Bajo mi punto de vista, no hay ninguna contradicción en ser científica y católica. Desde pequeña me he hecho muchas preguntas, por ejemplo, ¿cuál fue el origen del universo? o ¿cuál es el sentido de la vida? A mí, la ciencia me permite responder la primera pregunta y mi fe la segunda. Pienso que la ciencia se encarga de descubrir la manera en la que funciona el universo y que la fe me permite encontrar el sentido de la vida. Creo que ambos campos se complementan y son fundamentales en mi persona. Al contrario de lo que mucha gente afirma, el catolicismo actual no niega ni persigue la ciencia, aunque hay que reconocer que se cometieron muchísimos errores en este campo en el pasado.

Para mí, ser cristiana es más que creer en Dios. Yo siento que mi fe determina mi estilo de vida, es la perspectiva en la que enfoco el día a día, es la manera en la que trato a los demás, es mirar más allá, es creer en ti, es esa luz que ilumina el camino cuando parece que no hay salida.

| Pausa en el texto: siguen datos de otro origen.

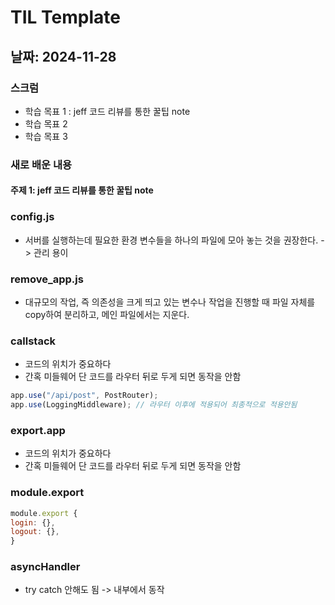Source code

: # TIL Template

## 날짜: 2024-11-28

### 스크럼
- 학습 목표 1 : jeff 코드 리뷰를 통한 꿀팁 note
- 학습 목표 2
- 학습 목표 3

### 새로 배운 내용
#### 주제 1: jeff 코드 리뷰를 통한 꿀팁 note

### config.js
- 서버를 실행하는데 필요한 환경 변수들을 하나의 파일에 모아 놓는 것을 권장한다. -> 관리 용이

### remove_app.js
- 대규모의 작업, 즉 의존성을 크게 띄고 있는 변수나 작업을 진행할 때 파일 자체를 copy하여 분리하고, 메인 파일에서는 지운다.

### callstack
- 코드의 위치가 중요하다
- 간혹 미들웨어 단 코드를 라우터 뒤로 두게 되면 동작을 안함

```javascript
app.use("/api/post", PostRouter); 
app.use(LoggingMiddleware); // 라우터 이후에 적용되어 최종적으로 적용안됨
```

### export.app
- 코드의 위치가 중요하다
- 간혹 미들웨어 단 코드를 라우터 뒤로 두게 되면 동작을 안함

### module.export
```javascript
module.export {
login: {},
logout: {},
}
```
### asyncHandler
- try catch 안해도 됨 -> 내부에서 동작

En este momento de mi vida, siento la comunidad como un pilar fundamental de mi fe. Desde los diez años pertenezco a un grupo católico, SalleJoven. A lo largo de este tiempo, ha cambiado mi rol en el grupo, primero de catecúmena, luego de catequista y ahora con responsabilidades en la organización y coordinación. ¿Qué tienen los grupos para que le haya dedicado tanto tiempo en mi vida? Esta pregunta me la hacen con bastante frecuencia, aunque es muy difícil explicarlo con palabras. Pienso que quien nunca ha pertenecido a una comunidad no es capaz de comprender ese sentimiento de familia, de fraternidad. Es ir a un encuentro y sentirte como en casa entre personas con las que nunca antes habías hablado. Es tener un grupo de referencia y saber que te puedes apoyar en ellos pase lo que pase, que puedes compartir tus alegrías y también pedir ayuda cuando lo necesitas. Es un sentimiento tan reconfortante y tan profundo, que me completa como persona, me hace sentir parte de un todo.

Pienso que como católicos no nos debe dar miedo reconocer nuestra fe, ni debemos dejarnos influenciar por el qué dirán. Hace poco, hablaba con una buena amiga, científica y atea. Ella me decía que antes de conocerme tenía muchos prejuicios sobre la religión. Incluso me dijo que cuando me conoció no entendía cómo podía ser católica, pero que, tras estos años de amistad, de conversaciones y debates, había conocido una nueva perspectiva del catolicismo. Creo que como jóvenes católicos tenemos la responsabilidad de romper estereotipos, de transmitir la Palabra con nuestra forma de ser y de actuar. Por eso, desde aquí os invito a debatir sobre vuestra fe, que no os dÉ miedo que os pregunten o que os intenten ridiculizar. Aunque a veces sea duro y vuelvas a casa con dudas, superarlas hace tu fe más fuerte. Y, por último, os aconsejo buscar un grupo de referencia, unas personas con la que compartir tu fe, debatir tus dudas, transmitir tus vivencias y formar comunidad.